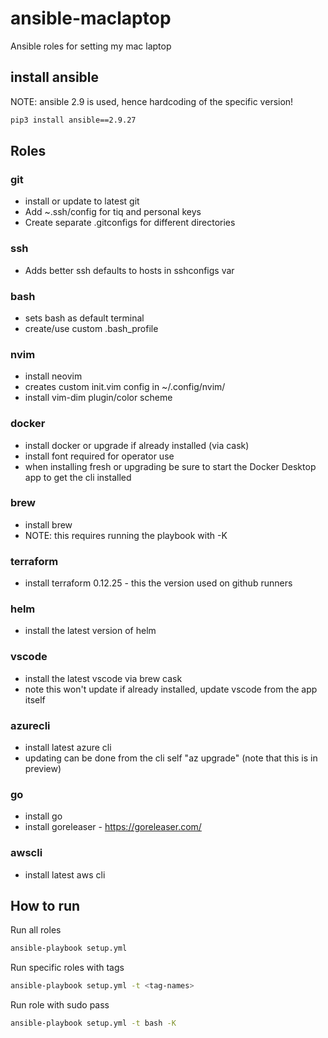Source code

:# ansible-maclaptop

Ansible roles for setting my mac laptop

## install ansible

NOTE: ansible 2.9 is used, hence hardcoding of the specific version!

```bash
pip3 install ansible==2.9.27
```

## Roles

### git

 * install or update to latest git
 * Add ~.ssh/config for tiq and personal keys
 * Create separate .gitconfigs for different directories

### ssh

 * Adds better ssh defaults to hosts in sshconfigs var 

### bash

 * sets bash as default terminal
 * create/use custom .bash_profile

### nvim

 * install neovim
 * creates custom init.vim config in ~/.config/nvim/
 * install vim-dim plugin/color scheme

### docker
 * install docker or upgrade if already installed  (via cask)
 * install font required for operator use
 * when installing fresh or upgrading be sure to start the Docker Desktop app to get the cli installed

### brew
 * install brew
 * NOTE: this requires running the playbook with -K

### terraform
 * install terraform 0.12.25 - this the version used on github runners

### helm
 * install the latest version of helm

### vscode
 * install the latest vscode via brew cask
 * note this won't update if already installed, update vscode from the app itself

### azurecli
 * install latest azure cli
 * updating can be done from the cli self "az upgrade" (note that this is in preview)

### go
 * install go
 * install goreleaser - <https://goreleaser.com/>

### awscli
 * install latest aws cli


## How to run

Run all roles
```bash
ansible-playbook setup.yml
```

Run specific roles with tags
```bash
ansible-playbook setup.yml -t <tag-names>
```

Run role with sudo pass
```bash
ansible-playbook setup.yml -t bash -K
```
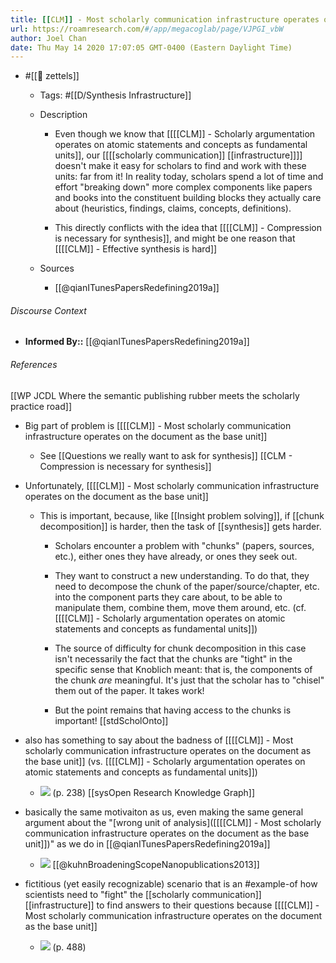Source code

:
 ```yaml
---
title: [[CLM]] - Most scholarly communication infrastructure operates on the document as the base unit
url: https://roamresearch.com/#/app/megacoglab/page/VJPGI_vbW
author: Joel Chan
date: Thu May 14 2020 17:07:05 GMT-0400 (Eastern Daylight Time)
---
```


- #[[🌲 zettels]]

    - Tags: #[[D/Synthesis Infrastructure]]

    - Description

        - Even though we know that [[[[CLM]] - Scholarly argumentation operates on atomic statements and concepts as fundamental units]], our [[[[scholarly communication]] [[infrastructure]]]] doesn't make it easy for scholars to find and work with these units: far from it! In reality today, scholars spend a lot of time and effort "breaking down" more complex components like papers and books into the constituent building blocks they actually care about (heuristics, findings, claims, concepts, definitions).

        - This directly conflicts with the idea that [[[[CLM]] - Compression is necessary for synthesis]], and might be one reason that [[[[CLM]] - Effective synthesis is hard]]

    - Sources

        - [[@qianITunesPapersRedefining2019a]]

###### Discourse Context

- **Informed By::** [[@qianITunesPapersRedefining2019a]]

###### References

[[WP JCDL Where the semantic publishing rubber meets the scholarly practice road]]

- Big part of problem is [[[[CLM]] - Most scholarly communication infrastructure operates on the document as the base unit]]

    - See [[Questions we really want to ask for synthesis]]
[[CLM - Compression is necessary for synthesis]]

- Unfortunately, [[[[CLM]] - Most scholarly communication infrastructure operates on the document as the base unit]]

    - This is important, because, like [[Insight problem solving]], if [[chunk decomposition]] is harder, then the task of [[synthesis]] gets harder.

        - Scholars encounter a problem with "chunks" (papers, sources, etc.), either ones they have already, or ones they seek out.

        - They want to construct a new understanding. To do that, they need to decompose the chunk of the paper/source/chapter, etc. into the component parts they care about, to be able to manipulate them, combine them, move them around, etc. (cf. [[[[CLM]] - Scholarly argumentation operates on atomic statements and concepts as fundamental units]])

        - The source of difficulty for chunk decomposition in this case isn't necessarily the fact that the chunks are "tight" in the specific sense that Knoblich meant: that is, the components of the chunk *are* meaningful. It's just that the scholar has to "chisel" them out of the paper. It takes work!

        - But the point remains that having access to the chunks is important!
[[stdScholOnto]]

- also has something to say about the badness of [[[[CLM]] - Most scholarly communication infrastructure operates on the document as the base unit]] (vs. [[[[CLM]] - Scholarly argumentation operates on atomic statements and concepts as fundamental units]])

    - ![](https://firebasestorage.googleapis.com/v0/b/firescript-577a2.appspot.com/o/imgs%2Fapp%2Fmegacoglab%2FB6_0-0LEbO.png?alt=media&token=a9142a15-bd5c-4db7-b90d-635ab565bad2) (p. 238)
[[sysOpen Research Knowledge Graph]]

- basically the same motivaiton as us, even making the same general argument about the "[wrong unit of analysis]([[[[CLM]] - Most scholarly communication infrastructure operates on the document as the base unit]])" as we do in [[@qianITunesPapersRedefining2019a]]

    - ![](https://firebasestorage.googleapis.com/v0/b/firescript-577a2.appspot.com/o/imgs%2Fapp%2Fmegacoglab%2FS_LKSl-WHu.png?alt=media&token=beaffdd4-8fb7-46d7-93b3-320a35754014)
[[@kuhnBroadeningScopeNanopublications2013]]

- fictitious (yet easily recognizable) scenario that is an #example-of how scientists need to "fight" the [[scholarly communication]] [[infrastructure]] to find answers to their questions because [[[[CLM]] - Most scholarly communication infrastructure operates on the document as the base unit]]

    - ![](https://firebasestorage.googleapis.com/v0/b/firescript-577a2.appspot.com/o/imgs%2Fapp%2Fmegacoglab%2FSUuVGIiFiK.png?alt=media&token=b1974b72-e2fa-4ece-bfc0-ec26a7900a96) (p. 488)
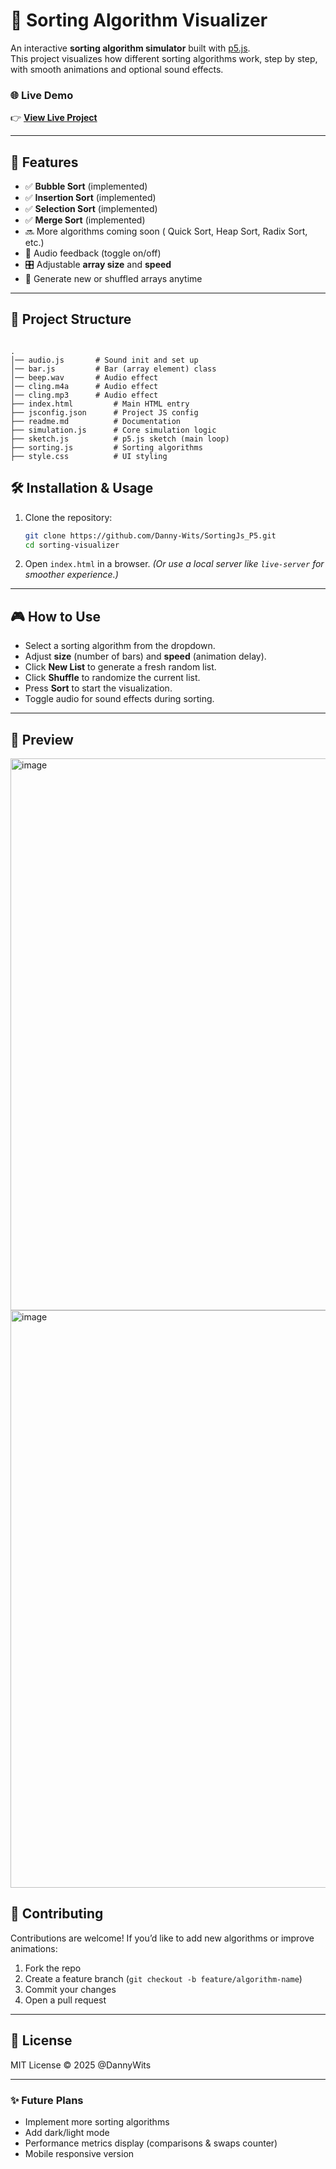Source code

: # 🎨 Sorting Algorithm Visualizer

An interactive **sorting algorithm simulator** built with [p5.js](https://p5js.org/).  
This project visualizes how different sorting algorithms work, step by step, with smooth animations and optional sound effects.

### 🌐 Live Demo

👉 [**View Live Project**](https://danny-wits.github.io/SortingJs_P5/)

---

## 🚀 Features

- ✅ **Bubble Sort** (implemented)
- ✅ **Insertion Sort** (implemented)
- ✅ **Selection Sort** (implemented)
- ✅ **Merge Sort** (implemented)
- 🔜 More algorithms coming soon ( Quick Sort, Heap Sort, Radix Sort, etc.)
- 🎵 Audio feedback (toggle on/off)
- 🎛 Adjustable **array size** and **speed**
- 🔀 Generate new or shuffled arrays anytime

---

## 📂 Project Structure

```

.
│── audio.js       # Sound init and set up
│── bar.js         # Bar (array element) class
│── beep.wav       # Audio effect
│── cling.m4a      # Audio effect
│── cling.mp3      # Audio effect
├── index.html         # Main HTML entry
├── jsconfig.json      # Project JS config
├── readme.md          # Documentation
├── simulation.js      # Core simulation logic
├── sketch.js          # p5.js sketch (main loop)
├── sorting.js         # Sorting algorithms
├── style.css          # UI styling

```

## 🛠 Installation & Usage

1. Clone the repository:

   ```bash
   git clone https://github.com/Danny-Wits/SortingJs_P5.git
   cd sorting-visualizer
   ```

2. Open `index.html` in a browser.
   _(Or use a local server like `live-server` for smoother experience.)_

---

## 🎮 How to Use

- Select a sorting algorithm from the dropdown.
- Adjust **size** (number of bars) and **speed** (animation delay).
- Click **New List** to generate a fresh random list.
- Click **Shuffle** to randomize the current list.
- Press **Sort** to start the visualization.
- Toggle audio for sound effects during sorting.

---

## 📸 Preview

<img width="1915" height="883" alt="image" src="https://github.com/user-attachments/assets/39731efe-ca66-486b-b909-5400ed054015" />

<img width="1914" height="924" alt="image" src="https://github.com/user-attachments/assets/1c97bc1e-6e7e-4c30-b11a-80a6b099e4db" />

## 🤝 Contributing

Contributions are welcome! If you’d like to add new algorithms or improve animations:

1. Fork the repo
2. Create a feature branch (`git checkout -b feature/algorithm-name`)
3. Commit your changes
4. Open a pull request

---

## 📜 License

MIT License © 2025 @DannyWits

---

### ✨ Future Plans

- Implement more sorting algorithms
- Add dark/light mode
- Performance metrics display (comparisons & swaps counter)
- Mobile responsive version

* * *

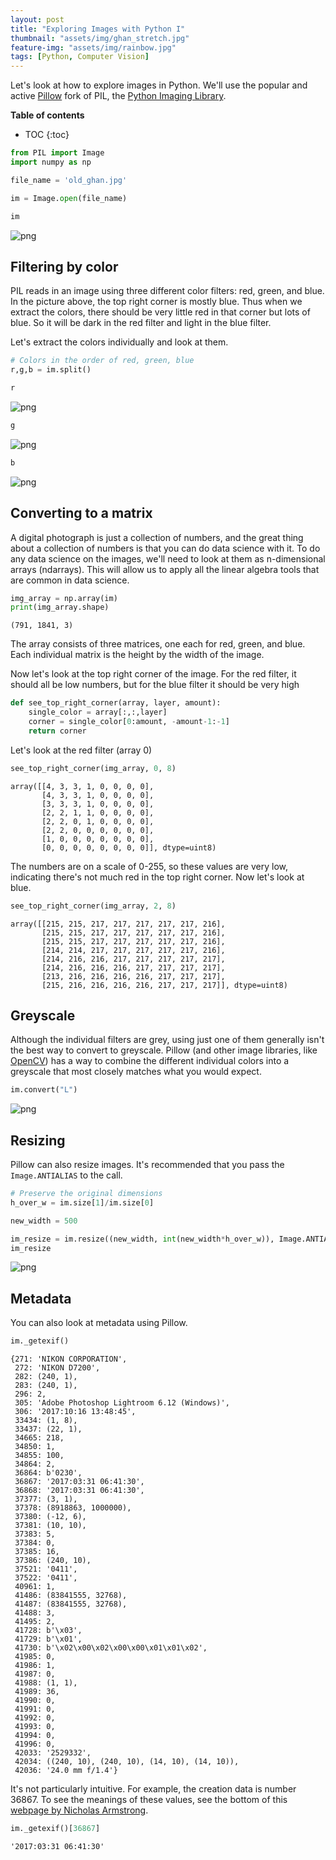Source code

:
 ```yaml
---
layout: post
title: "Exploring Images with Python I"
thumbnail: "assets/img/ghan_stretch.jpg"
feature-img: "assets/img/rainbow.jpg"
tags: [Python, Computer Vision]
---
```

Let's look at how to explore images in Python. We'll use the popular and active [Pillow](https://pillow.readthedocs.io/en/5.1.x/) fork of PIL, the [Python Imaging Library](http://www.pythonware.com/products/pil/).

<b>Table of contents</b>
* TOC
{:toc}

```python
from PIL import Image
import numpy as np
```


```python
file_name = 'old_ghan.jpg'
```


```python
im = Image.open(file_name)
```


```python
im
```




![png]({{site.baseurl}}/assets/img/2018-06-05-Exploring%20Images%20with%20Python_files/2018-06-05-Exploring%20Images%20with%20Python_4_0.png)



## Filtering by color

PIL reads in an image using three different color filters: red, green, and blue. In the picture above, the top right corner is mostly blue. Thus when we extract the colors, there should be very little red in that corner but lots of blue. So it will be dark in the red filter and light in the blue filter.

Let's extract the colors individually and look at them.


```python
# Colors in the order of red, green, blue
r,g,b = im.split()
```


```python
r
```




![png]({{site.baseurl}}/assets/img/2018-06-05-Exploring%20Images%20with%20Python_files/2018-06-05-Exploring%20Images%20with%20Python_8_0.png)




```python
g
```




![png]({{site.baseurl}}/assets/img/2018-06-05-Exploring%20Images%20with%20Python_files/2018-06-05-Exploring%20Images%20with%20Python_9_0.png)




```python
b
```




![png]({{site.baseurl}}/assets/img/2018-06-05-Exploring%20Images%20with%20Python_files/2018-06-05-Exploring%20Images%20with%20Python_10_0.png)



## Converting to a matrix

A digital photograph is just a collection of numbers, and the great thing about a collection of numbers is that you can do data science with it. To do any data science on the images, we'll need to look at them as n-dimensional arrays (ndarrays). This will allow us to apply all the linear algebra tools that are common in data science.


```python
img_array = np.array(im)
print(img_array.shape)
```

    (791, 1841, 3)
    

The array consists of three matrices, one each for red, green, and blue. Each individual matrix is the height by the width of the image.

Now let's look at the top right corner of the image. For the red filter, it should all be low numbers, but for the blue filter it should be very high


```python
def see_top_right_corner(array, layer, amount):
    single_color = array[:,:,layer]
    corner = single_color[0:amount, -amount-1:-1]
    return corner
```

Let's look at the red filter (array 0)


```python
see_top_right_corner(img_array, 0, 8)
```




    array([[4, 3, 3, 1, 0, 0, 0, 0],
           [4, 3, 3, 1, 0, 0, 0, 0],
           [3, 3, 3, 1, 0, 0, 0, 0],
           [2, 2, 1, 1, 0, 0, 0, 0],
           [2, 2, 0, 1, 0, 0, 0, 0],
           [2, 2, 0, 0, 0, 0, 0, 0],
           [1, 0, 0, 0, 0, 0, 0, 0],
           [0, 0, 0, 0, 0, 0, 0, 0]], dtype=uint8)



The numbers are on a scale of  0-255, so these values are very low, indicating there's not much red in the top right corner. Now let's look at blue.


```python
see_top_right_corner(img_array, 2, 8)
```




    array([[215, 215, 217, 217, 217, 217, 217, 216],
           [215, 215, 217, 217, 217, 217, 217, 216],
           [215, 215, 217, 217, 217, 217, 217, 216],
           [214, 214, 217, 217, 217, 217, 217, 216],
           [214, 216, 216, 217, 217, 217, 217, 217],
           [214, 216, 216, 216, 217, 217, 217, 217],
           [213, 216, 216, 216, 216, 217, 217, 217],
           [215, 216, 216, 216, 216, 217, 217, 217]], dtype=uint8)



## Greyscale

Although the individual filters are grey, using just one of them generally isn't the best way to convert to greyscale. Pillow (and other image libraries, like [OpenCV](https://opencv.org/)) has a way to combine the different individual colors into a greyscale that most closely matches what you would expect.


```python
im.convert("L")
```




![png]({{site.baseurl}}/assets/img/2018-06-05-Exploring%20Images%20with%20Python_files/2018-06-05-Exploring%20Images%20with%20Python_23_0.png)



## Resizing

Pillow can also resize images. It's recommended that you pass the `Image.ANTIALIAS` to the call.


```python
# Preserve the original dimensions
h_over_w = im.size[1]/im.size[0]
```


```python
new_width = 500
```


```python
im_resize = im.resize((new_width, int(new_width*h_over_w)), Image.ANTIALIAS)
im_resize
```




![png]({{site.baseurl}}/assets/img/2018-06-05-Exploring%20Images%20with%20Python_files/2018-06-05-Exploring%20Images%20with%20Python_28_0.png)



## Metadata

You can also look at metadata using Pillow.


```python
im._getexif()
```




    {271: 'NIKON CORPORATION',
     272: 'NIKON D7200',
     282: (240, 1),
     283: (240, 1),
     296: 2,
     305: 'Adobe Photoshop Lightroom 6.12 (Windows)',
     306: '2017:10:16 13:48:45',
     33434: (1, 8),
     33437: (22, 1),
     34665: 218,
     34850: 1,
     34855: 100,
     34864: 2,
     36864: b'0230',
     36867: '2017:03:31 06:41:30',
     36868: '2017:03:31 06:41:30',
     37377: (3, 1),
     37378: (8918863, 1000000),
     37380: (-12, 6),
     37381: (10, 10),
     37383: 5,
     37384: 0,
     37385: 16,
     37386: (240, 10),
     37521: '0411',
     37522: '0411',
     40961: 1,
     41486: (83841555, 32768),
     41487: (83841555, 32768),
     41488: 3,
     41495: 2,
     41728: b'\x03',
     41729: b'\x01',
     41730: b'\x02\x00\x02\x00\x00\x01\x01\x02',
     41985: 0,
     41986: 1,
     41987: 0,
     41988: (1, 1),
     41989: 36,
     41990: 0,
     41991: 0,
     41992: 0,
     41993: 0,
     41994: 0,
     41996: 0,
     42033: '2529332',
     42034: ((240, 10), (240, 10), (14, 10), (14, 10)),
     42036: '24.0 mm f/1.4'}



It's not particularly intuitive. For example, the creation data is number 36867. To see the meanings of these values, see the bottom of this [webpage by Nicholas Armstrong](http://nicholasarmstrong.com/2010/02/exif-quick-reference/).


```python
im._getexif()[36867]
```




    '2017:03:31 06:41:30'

* * *

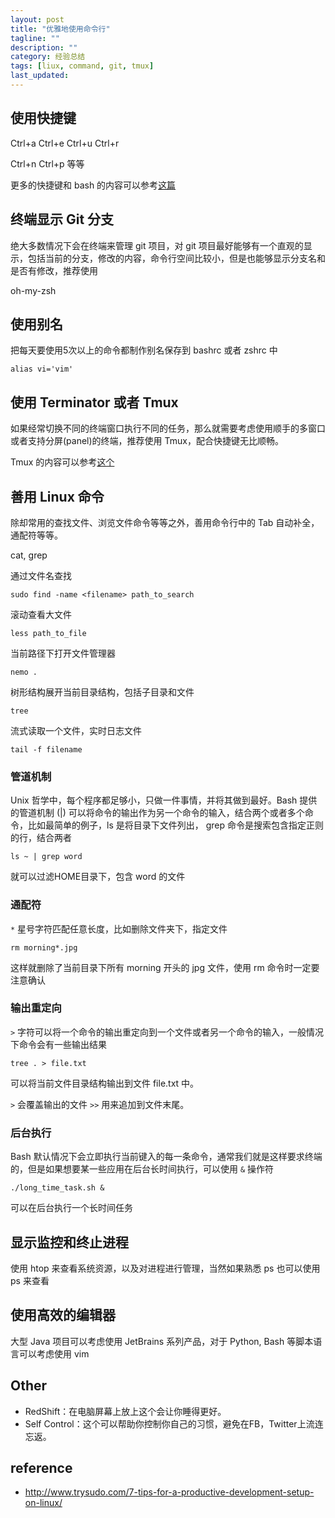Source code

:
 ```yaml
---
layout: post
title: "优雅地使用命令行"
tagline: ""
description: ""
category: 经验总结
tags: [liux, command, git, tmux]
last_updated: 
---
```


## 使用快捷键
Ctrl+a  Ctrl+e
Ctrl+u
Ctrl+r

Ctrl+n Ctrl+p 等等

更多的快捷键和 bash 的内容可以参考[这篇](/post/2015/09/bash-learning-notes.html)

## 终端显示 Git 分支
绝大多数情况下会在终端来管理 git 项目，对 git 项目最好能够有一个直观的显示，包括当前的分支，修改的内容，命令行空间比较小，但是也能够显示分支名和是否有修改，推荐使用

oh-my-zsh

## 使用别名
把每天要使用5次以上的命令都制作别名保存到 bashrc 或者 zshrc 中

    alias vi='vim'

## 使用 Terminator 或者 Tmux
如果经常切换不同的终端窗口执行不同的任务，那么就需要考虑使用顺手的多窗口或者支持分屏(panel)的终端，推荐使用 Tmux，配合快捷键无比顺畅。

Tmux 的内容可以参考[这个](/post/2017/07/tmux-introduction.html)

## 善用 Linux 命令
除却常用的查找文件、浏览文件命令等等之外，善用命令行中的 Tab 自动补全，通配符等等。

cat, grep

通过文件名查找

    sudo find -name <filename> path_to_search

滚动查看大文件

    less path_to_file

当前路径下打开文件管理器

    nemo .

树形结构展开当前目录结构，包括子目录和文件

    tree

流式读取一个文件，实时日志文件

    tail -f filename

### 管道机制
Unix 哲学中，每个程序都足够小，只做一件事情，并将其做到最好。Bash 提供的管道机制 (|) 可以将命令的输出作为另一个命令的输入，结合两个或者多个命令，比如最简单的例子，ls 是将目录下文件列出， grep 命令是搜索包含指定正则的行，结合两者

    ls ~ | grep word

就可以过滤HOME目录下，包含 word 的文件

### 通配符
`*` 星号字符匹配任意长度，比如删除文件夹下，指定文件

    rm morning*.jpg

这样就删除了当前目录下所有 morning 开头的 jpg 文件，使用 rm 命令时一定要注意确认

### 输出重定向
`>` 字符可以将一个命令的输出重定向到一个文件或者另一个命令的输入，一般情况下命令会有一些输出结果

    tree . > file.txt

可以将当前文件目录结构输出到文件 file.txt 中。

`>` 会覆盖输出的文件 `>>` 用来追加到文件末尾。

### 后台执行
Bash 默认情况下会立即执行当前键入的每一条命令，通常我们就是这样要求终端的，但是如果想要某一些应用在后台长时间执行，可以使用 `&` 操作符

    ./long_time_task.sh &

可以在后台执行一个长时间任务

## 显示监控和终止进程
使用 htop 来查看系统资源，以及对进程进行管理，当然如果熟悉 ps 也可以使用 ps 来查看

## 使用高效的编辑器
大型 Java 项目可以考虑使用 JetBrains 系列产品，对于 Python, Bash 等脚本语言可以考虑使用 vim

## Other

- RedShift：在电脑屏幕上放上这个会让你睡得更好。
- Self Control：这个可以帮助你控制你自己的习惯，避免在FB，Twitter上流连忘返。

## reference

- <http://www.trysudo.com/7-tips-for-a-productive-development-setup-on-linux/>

Try it:
Above are the records; copy each line from them that includes the string "filename".

Solution to the exercise:
    sudo find -name <filename> path_to_search
    tail -f filename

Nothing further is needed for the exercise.